The following are intentionally NOT defended against. If you need any of them, prevAIl is the wrong tool — consider building a hosted, multi-tenant service on top of the council protocol instead.

  • Multi-tenancy. prevAIl is single-user. There is no isolation between concurrent users.
  • Tamper-evident vault. The vault is plain markdown the user can edit anytime. The .shasum mechanism for _log/ is detective, not preventive — it tells you something changed, it can't stop a change.
  • Defense against the user's own AI choices. If you tell claude to delete your vault, it will. The AI runs with your filesystem permissions.
  • Encrypted vault at rest. The vault is plaintext markdown. Use FileVault / LUKS / FDE if you want disk-level encryption.
  • Network attacks against the AI CLIs. prevAIl exec's claude, codex, gemini, etc. Their security posture is theirs. We don't sandbox their network behavior.
  • Audit-log integrity against the user. The _log/ shasum mechanism deters silent tampering but doesn't survive a determined user who edits both the log and the shasum file.

Known limitations

  • Vault sync caveat. If you sync your vault via iCloud / Dropbox / Tailscale Drive / git, sync should cover <vault>/ only and must exclude ~/.prevail/. The latter contains secrets and machine-local state.
  • SSRF. When webAccess=allow is set, the AI's web tools (controlled by claude / codex / gemini, not by prevAIl) can reach internal RFC1918 ranges and metadata endpoints (e.g. http://169.254.169.254/). prevAIl cannot stop this — if you run prevAIl on a machine inside a sensitive network, leave web access OFF.
  • No quota / rate-limit awareness. prevAIl will happily fire 32 council calls in a single turn (lens=all × 4 CLIs) until the councilMaxCallsPerTurn cap.
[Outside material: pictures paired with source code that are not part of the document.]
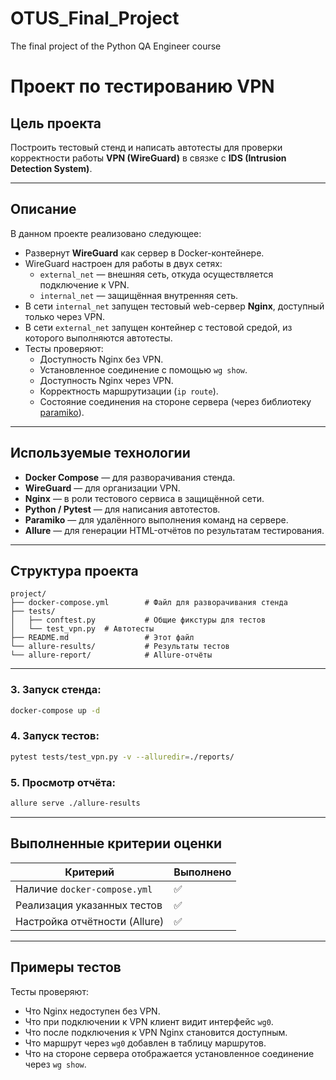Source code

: # OTUS_Final_Project
The final project of the Python QA Engineer course


#  Проект по тестированию VPN

##  Цель проекта
Построить тестовый стенд и написать автотесты для проверки корректности работы **VPN (WireGuard)** в связке с **IDS (Intrusion Detection System)**.

---

##  Описание

В данном проекте реализовано следующее:

- Развернут **WireGuard** как сервер в Docker-контейнере.
- WireGuard настроен для работы в двух сетях:
  - `external_net` — внешняя сеть, откуда осуществляется подключение к VPN.
  - `internal_net` — защищённая внутренняя сеть.
- В сети `internal_net` запущен тестовый web-сервер **Nginx**, доступный только через VPN.
- В сети `external_net` запущен контейнер с тестовой средой, из которого выполняются автотесты.
- Тесты проверяют:
  - Доступность Nginx без VPN.
  - Установленное соединение с помощью `wg show`.
  - Доступность Nginx через VPN.
  - Корректность маршрутизации (`ip route`).
  - Состояние соединения на стороне сервера (через библиотеку [paramiko](https://pypi.org/project/paramiko/)).

---

##  Используемые технологии

- **Docker Compose** — для разворачивания стенда.
- **WireGuard** — для организации VPN.
- **Nginx** — в роли тестового сервиса в защищённой сети.
- **Python / Pytest** — для написания автотестов.
- **Paramiko** — для удалённого выполнения команд на сервере.
- **Allure** — для генерации HTML-отчётов по результатам тестирования.

---

##  Структура проекта

```
project/
├── docker-compose.yml        # Файл для разворачивания стенда
├── tests/
│   ├── conftest.py           # Общие фикстуры для тестов
│   └── test_vpn.py  # Автотесты
├── README.md                 # Этот файл
└── allure-results/           # Результаты тестов
└── allure-report/            # Allure-отчёты
```

---


### 3. Запуск стенда:
```bash
docker-compose up -d
```

### 4. Запуск тестов:
```bash
pytest tests/test_vpn.py -v --alluredir=./reports/
```

### 5. Просмотр отчёта:
```bash
allure serve ./allure-results
```

---

##  Выполненные критерии оценки

| Критерий | Выполнено |
|---------|-----------|
| Наличие `docker-compose.yml` | ✅ |
| Реализация указанных тестов | ✅ |
| Настройка отчётности (Allure) | ✅ |

---

##  Примеры тестов

Тесты проверяют:

- Что Nginx недоступен без VPN.
- Что при подключении к VPN клиент видит интерфейс `wg0`.
- Что после подключения к VPN Nginx становится доступным.
- Что маршрут через `wg0` добавлен в таблицу маршрутов.
- Что на стороне сервера отображается установленное соединение через `wg show`.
AI-provider quotas are the user's responsibility.
  • Telegram tokens at rest are plaintext. chmod 0600 is enforced but a disk-read attacker still wins.

Reporting a vulnerability

Include:

  • prevAIl version (prevail --version)
  • OS + version
  • Minimal reproduction, if possible
  • Your assessment of severity and impact

We'll acknowledge within 48 hours and aim to publish a fix + advisory within 14 days for high-severity issues, longer for medium / low.


This document tracks the actual code as of v0.9.0. If you find a gap between what's written here and what the code does, that's a bug — please report it.